Look for the word "LeNet" in the entries and copy each line where it appears.
Source material section start
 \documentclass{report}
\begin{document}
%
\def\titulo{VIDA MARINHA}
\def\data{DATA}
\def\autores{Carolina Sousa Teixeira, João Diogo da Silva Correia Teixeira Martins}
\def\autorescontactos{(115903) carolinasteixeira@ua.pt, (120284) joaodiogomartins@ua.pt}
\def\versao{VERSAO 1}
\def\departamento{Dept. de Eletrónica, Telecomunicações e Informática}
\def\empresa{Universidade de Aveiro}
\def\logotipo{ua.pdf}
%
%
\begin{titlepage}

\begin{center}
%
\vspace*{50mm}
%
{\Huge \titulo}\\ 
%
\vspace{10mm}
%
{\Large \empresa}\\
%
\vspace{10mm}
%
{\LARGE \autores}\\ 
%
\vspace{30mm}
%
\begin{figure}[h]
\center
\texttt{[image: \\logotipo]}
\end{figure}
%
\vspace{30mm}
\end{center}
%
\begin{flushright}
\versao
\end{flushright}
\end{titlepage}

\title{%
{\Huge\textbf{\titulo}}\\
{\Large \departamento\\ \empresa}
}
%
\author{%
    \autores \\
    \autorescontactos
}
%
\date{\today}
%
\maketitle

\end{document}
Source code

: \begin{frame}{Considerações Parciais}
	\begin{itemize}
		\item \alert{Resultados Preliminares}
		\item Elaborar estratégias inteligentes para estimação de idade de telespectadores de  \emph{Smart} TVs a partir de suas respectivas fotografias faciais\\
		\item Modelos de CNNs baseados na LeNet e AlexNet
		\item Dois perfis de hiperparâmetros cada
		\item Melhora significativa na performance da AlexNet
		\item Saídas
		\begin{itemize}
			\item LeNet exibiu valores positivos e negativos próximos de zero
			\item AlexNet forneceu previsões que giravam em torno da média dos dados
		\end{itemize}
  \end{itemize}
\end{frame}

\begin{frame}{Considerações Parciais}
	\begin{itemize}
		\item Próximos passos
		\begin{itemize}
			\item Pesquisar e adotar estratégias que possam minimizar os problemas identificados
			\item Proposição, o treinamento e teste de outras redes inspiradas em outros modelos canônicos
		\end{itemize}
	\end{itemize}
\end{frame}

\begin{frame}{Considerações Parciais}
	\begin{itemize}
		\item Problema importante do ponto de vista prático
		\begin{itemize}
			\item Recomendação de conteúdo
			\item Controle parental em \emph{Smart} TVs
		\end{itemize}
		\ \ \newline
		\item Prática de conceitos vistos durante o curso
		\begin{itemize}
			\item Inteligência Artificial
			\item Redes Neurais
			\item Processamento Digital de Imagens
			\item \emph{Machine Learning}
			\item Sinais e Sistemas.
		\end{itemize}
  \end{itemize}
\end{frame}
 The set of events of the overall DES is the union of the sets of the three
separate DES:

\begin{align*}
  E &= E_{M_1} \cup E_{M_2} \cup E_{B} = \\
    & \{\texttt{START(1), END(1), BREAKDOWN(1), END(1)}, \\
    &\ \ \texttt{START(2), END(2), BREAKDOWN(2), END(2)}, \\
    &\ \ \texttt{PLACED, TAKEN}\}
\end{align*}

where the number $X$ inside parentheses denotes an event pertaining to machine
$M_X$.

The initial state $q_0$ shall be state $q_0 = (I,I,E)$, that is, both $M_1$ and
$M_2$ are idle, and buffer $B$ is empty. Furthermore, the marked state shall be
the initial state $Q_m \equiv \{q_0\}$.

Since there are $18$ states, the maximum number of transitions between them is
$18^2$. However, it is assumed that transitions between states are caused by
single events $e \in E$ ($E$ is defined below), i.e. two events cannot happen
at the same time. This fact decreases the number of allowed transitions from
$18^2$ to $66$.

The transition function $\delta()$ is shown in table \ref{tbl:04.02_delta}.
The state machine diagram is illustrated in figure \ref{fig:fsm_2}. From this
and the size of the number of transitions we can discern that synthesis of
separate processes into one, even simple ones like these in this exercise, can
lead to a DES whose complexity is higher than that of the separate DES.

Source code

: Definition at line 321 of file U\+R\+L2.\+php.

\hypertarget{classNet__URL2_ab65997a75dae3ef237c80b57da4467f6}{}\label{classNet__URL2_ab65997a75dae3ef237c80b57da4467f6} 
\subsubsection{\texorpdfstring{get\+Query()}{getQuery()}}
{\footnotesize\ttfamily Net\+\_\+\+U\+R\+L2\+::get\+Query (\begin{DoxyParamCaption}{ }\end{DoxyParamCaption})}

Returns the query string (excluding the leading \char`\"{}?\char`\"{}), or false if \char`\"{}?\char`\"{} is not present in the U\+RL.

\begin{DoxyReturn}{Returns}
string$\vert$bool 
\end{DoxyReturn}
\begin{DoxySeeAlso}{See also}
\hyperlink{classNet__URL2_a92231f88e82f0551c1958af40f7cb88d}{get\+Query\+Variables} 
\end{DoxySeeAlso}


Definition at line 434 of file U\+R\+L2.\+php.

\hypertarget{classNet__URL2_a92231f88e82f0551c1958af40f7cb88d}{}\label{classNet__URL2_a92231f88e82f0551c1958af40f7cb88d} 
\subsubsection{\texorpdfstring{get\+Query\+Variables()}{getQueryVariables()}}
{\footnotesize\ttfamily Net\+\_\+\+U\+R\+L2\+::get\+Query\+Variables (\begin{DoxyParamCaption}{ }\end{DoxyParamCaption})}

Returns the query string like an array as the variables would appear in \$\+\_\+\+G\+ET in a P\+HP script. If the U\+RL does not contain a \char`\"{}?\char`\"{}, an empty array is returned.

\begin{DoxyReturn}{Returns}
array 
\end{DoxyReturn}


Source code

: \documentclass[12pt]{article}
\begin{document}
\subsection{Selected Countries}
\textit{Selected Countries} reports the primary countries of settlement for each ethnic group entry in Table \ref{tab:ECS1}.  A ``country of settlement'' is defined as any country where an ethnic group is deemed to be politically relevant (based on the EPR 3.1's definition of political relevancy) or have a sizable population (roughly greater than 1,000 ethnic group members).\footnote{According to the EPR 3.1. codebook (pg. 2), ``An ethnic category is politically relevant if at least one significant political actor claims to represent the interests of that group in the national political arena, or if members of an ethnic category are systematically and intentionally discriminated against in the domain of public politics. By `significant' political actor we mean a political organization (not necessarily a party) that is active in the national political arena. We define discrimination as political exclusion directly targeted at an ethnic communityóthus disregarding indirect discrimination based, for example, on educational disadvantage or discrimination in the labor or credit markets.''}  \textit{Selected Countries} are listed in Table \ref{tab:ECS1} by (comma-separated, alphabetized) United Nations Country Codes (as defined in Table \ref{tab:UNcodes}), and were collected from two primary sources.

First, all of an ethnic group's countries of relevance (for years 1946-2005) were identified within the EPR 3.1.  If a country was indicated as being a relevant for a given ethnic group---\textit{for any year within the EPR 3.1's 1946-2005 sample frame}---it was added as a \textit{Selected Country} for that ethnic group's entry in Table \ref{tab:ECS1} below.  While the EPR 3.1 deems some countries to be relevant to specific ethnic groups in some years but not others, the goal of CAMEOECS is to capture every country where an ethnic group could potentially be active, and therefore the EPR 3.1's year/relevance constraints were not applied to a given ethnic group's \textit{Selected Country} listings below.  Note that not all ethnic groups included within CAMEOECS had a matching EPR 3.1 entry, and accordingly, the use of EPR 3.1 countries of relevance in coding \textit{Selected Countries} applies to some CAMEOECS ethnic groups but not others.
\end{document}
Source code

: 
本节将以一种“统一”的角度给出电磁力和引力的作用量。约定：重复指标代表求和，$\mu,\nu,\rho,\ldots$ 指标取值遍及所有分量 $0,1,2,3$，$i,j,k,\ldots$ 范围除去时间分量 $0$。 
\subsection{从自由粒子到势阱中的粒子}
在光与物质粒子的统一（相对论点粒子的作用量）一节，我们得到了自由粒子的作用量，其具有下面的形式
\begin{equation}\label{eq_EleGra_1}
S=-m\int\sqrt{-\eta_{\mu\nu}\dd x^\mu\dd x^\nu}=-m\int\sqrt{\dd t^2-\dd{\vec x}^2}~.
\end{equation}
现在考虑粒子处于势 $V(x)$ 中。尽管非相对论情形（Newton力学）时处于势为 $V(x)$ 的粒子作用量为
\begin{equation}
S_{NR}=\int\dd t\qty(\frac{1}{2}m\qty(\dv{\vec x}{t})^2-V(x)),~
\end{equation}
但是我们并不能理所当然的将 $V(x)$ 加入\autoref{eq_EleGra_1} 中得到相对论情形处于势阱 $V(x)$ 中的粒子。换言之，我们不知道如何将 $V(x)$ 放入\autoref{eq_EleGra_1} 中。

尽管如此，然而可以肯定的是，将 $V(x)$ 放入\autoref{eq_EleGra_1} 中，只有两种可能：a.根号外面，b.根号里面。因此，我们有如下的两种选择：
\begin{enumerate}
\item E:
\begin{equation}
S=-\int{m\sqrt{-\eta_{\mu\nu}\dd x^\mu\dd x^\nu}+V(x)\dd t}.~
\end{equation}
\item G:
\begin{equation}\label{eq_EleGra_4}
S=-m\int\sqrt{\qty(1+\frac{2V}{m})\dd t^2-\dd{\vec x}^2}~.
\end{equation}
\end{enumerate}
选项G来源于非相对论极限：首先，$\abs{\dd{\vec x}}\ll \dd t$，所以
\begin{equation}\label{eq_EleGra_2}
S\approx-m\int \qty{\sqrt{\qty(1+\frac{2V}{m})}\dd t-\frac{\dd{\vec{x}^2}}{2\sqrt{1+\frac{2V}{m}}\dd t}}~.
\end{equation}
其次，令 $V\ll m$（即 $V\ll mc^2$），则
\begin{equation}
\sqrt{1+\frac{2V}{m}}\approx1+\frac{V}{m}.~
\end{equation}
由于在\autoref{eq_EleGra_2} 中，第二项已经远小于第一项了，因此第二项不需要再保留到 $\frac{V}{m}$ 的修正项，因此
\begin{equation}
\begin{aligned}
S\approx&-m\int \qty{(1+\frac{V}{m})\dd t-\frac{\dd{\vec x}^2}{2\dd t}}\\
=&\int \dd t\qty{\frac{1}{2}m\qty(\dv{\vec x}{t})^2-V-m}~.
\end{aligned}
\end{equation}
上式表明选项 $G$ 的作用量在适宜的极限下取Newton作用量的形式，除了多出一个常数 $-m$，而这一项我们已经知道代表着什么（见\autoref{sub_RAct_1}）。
Source material section end
Task solution:
		\item Modelos de CNNs baseados na LeNet e AlexNet
			\item LeNet exibiu valores positivos e negativos próximos de zero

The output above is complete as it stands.